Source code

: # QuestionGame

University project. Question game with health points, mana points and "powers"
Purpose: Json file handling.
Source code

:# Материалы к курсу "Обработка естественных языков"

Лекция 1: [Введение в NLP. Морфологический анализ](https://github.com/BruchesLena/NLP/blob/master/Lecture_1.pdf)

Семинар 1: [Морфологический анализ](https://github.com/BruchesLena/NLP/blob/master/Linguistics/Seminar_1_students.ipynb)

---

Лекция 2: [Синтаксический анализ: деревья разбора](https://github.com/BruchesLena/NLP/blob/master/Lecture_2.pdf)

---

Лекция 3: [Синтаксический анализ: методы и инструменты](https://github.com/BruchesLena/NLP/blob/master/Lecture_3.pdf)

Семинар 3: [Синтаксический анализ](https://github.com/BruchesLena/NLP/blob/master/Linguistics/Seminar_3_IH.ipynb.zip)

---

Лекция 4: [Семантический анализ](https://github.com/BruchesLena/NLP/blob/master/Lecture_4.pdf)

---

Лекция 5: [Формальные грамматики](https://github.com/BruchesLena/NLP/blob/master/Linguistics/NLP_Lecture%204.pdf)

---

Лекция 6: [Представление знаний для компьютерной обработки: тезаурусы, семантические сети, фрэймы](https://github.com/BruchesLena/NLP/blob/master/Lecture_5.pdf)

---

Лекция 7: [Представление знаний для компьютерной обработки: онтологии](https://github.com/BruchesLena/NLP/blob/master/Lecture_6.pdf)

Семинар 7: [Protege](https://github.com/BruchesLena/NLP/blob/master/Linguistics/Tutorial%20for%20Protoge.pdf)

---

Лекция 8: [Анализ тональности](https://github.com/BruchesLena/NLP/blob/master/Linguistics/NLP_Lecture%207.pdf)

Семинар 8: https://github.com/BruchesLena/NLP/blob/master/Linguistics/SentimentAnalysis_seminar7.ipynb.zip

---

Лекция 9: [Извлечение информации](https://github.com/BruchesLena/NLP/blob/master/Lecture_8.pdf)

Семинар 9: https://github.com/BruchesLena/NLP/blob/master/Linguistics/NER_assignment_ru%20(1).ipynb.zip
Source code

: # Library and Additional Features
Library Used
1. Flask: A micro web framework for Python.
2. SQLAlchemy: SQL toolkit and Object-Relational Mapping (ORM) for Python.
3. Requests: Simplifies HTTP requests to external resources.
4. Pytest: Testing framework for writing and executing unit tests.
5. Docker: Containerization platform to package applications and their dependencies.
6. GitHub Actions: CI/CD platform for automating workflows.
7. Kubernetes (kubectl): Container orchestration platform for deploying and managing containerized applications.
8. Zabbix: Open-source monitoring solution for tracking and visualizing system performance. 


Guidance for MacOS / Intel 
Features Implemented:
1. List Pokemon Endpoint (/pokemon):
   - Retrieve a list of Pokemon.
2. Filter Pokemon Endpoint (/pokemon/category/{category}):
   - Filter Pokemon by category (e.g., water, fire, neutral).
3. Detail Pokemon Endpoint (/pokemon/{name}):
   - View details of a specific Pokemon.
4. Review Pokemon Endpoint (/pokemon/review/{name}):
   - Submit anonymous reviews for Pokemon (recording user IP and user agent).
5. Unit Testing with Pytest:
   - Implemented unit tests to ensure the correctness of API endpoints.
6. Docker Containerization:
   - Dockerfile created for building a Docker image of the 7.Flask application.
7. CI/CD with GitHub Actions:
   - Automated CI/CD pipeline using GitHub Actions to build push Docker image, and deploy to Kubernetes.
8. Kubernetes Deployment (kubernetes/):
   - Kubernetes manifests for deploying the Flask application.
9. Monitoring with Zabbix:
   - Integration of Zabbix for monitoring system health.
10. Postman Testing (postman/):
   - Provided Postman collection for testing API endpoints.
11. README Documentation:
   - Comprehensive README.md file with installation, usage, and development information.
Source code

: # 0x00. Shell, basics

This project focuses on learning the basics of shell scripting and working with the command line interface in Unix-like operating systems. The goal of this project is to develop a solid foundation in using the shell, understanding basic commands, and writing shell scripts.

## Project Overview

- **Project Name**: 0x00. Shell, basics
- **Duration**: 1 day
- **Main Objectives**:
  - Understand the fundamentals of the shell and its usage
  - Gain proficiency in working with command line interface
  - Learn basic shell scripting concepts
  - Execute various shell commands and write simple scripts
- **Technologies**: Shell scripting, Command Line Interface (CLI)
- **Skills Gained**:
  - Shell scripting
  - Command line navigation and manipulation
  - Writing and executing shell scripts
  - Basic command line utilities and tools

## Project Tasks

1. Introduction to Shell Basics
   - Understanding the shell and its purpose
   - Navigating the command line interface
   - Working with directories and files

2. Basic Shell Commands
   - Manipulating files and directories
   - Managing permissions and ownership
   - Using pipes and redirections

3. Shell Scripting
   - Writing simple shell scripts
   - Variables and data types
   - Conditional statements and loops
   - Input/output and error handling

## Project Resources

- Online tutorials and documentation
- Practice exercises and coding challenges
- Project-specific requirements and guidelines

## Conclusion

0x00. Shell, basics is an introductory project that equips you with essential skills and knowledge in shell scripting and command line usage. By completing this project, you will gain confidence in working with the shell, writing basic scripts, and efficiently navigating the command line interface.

■ WHAT IS EXPECTED ■
Give back the material in full, word for word.

■ ANSWER BELOW ■
Source code

: # QuestionGame

University project. Question game with health points, mana points and "powers"
Purpose: Json file handling.
Source code

:# Материалы к курсу "Обработка естественных языков"

Лекция 1: [Введение в NLP. Морфологический анализ](https://github.com/BruchesLena/NLP/blob/master/Lecture_1.pdf)

Семинар 1: [Морфологический анализ](https://github.com/BruchesLena/NLP/blob/master/Linguistics/Seminar_1_students.ipynb)

---

Лекция 2: [Синтаксический анализ: деревья разбора](https://github.com/BruchesLena/NLP/blob/master/Lecture_2.pdf)

---

Лекция 3: [Синтаксический анализ: методы и инструменты](https://github.com/BruchesLena/NLP/blob/master/Lecture_3.pdf)

Семинар 3: [Синтаксический анализ](https://github.com/BruchesLena/NLP/blob/master/Linguistics/Seminar_3_IH.ipynb.zip)

---

Лекция 4: [Семантический анализ](https://github.com/BruchesLena/NLP/blob/master/Lecture_4.pdf)

---

Лекция 5: [Формальные грамматики](https://github.com/BruchesLena/NLP/blob/master/Linguistics/NLP_Lecture%204.pdf)

---

Лекция 6: [Представление знаний для компьютерной обработки: тезаурусы, семантические сети, фрэймы](https://github.com/BruchesLena/NLP/blob/master/Lecture_5.pdf)

---

Лекция 7: [Представление знаний для компьютерной обработки: онтологии](https://github.com/BruchesLena/NLP/blob/master/Lecture_6.pdf)

Семинар 7: [Protege](https://github.com/BruchesLena/NLP/blob/master/Linguistics/Tutorial%20for%20Protoge.pdf)

---

Лекция 8: [Анализ тональности](https://github.com/BruchesLena/NLP/blob/master/Linguistics/NLP_Lecture%207.pdf)

Семинар 8: https://github.com/BruchesLena/NLP/blob/master/Linguistics/SentimentAnalysis_seminar7.ipynb.zip

---

Лекция 9: [Извлечение информации](https://github.com/BruchesLena/NLP/blob/master/Lecture_8.pdf)

Семинар 9: https://github.com/BruchesLena/NLP/blob/master/Linguistics/NER_assignment_ru%20(1).ipynb.zip
Source code

: # Library and Additional Features
Library Used
1. Flask: A micro web framework for Python.
2. SQLAlchemy: SQL toolkit and Object-Relational Mapping (ORM) for Python.
3. Requests: Simplifies HTTP requests to external resources.
4. Pytest: Testing framework for writing and executing unit tests.
5. Docker: Containerization platform to package applications and their dependencies.
6. GitHub Actions: CI/CD platform for automating workflows.
7. Kubernetes (kubectl): Container orchestration platform for deploying and managing containerized applications.
8. Zabbix: Open-source monitoring solution for tracking and visualizing system performance. 


Guidance for MacOS / Intel 
Features Implemented:
1. List Pokemon Endpoint (/pokemon):
   - Retrieve a list of Pokemon.
2. Filter Pokemon Endpoint (/pokemon/category/{category}):
   - Filter Pokemon by category (e.g., water, fire, neutral).
3. Detail Pokemon Endpoint (/pokemon/{name}):
   - View details of a specific Pokemon.
4. Review Pokemon Endpoint (/pokemon/review/{name}):
   - Submit anonymous reviews for Pokemon (recording user IP and user agent).
5. Unit Testing with Pytest:
   - Implemented unit tests to ensure the correctness of API endpoints.
6. Docker Containerization:
   - Dockerfile created for building a Docker image of the 7.Flask application.
7. CI/CD with GitHub Actions:
   - Automated CI/CD pipeline using GitHub Actions to build push Docker image, and deploy to Kubernetes.
8. Kubernetes Deployment (kubernetes/):
   - Kubernetes manifests for deploying the Flask application.
9. Monitoring with Zabbix:
   - Integration of Zabbix for monitoring system health.
10. Postman Testing (postman/):
   - Provided Postman collection for testing API endpoints.
11. README Documentation:
   - Comprehensive README.md file with installation, usage, and development information.
Source code

: # 0x00. Shell, basics

This project focuses on learning the basics of shell scripting and working with the command line interface in Unix-like operating systems. The goal of this project is to develop a solid foundation in using the shell, understanding basic commands, and writing shell scripts.

## Project Overview

- **Project Name**: 0x00. Shell, basics
- **Duration**: 1 day
- **Main Objectives**:
  - Understand the fundamentals of the shell and its usage
  - Gain proficiency in working with command line interface
  - Learn basic shell scripting concepts
  - Execute various shell commands and write simple scripts
- **Technologies**: Shell scripting, Command Line Interface (CLI)
- **Skills Gained**:
  - Shell scripting
  - Command line navigation and manipulation
  - Writing and executing shell scripts
  - Basic command line utilities and tools

## Project Tasks

1. Introduction to Shell Basics
   - Understanding the shell and its purpose
   - Navigating the command line interface
   - Working with directories and files

2. Basic Shell Commands
   - Manipulating files and directories
   - Managing permissions and ownership
   - Using pipes and redirections

3. Shell Scripting
   - Writing simple shell scripts
   - Variables and data types
   - Conditional statements and loops
   - Input/output and error handling

## Project Resources

- Online tutorials and documentation
- Practice exercises and coding challenges
- Project-specific requirements and guidelines

## Conclusion

0x00. Shell, basics is an introductory project that equips you with essential skills and knowledge in shell scripting and command line usage. By completing this project, you will gain confidence in working with the shell, writing basic scripts, and efficiently navigating the command line interface.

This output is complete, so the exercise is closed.